On Guy Fieri: “I look at Guy Fieri and I just think, ‘Jesus, I’m glad that’s not me.’”He of course saves his best for Paula Dean:
On Rachael Ray: “Does she even cook anymore? I don’t know why she bothers. To her credit, she never said she was good at it.”
On Sandra Lee: “There was an incident with Sandra Lee where I ran into her [after criticizing her publicly]. It was deeply terrible. Don’t mess with her. I rarely feel uncomfortable, but she has a powerful force. I hate her works on this planet, but she is not someone to be dismissed, clearly.”
“The worst, most dangerous person to America is clearly Paula Deen. She revels in unholy connections with evil corporations and she’s proud of the fact that her food is f–king bad for you [...] plus, her food sucks.”I liked Paula when she first came on tv, but her stupid fucking sons mugging for the camera drove me away. Brothatime!! has been to her restaurant and will curl up in food coma ecstasy about how good it was if asked. More importantly, unlike the other assholes, Deen has the balls to fire back at Bourdain.

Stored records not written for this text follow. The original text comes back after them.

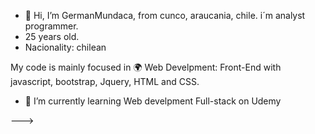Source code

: - 👋 Hi, I’m GermanMundaca, from cunco, araucania, chile. i´m analyst programmer.
- 25 years old.
- Nacionality: chilean

My code is mainly focused in 🌍 Web Develpment: Front-End with javascript, bootstrap, Jquery, HTML and CSS.
- 🌱 I’m currently learning Web develpment Full-stack on Udemy 

--->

They'll probably end up hugging it out and Bourdain will begrudgingly say her food's good, like he did Emeril, which is too bad cause this could be a recipe for some fucking Zingerpalooza, complete with Deen molding a figure of Bourdain out of butter and deep frying it, covering it in nacho cheese and re-deep frying it, and then forcing him to either eat it or blow his fucking brains out with a gun he has to pick out of a bacon butter lard casserole.